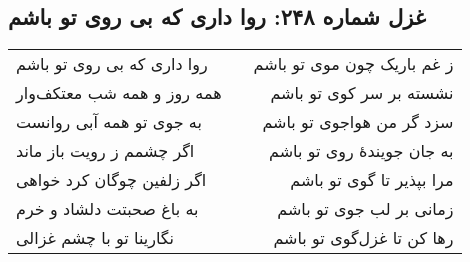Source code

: \begin{center}
\section*{غزل شماره ۲۴۸: روا داری که بی روی تو باشم}
\label{sec:248}
\begin{longtable}{l p{0.5cm} r}
روا داری که بی روی تو باشم
&&
ز غم باریک چون موی تو باشم
\\
همه روز و همه شب معتکف‌وار
&&
نشسته بر سر کوی تو باشم
\\
به جوی تو همه آبی روانست
&&
سزد گر من هواجوی تو باشم
\\
اگر چشمم ز رویت باز ماند
&&
به جان جویندهٔ روی تو باشم
\\
اگر زلفین چوگان کرد خواهی
&&
مرا بپذیر تا گوی تو باشم
\\
به باغ صحبتت دلشاد و خرم
&&
زمانی بر لب جوی تو باشم
\\
نگارینا تو با چشم غزالی
&&
رها کن تا غزل‌گوی تو باشم
\\
\end{longtable}
\end{center}
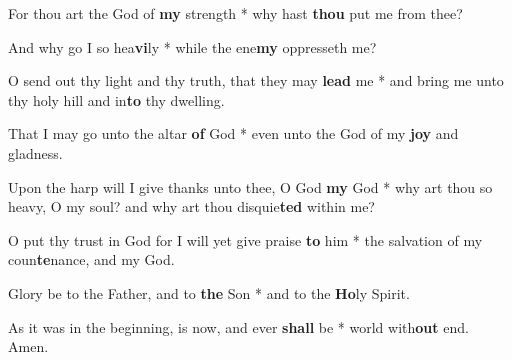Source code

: \begin{multicols}{2}
	For thou art the God of \textbf{my} strength * why hast \textbf{thou} put me from thee?
	
	And why go I so hea\textbf{vi}ly * while the ene\textbf{my} oppresseth me?
	
	O send out thy light and thy truth, that they may \textbf{lead} me * and bring me unto thy holy hill and in\textbf{to} thy dwelling.
	
	That I may go unto the altar \textbf{of} God * even unto the God of my \textbf{joy} and gladness.
	
	Upon the harp will I give thanks unto thee, O God \textbf{my} God * why art thou so heavy, O my soul? and why art thou disquie\textbf{ted} within me?
	
	O put thy trust in God for I will yet give praise \textbf{to} him * the salvation of my coun\textbf{te}nance, and my God.
	
	Glory be to the Father, and to \textbf{the} Son * and to the \textbf{Ho}ly Spirit.
	
	As it was in the beginning, is now, and ever \textbf{shall} be * world with\textbf{out} end. Amen.
\end{multicols}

### TASK DESCRIPTION
The response is the full listing, copied exactly, with the pictures omitted.

### SOLVED PROBLEM
Source code

: \begin{center}
\section*{غزل شماره ۲۴۸: روا داری که بی روی تو باشم}
\label{sec:248}
\begin{longtable}{l p{0.5cm} r}
روا داری که بی روی تو باشم
&&
ز غم باریک چون موی تو باشم
\\
همه روز و همه شب معتکف‌وار
&&
نشسته بر سر کوی تو باشم
\\
به جوی تو همه آبی روانست
&&
سزد گر من هواجوی تو باشم
\\
اگر چشمم ز رویت باز ماند
&&
به جان جویندهٔ روی تو باشم
\\
اگر زلفین چوگان کرد خواهی
&&
مرا بپذیر تا گوی تو باشم
\\
به باغ صحبتت دلشاد و خرم
&&
زمانی بر لب جوی تو باشم
\\
نگارینا تو با چشم غزالی
&&
رها کن تا غزل‌گوی تو باشم
\\
\end{longtable}
\end{center}
Source code

: \begin{multicols}{2}
	For thou art the God of \textbf{my} strength * why hast \textbf{thou} put me from thee?
	
	And why go I so hea\textbf{vi}ly * while the ene\textbf{my} oppresseth me?
	
	O send out thy light and thy truth, that they may \textbf{lead} me * and bring me unto thy holy hill and in\textbf{to} thy dwelling.
	
	That I may go unto the altar \textbf{of} God * even unto the God of my \textbf{joy} and gladness.
	
	Upon the harp will I give thanks unto thee, O God \textbf{my} God * why art thou so heavy, O my soul? and why art thou disquie\textbf{ted} within me?
	
	O put thy trust in God for I will yet give praise \textbf{to} him * the salvation of my coun\textbf{te}nance, and my God.
	
	Glory be to the Father, and to \textbf{the} Son * and to the \textbf{Ho}ly Spirit.
	
	As it was in the beginning, is now, and ever \textbf{shall} be * world with\textbf{out} end. Amen.
\end{multicols}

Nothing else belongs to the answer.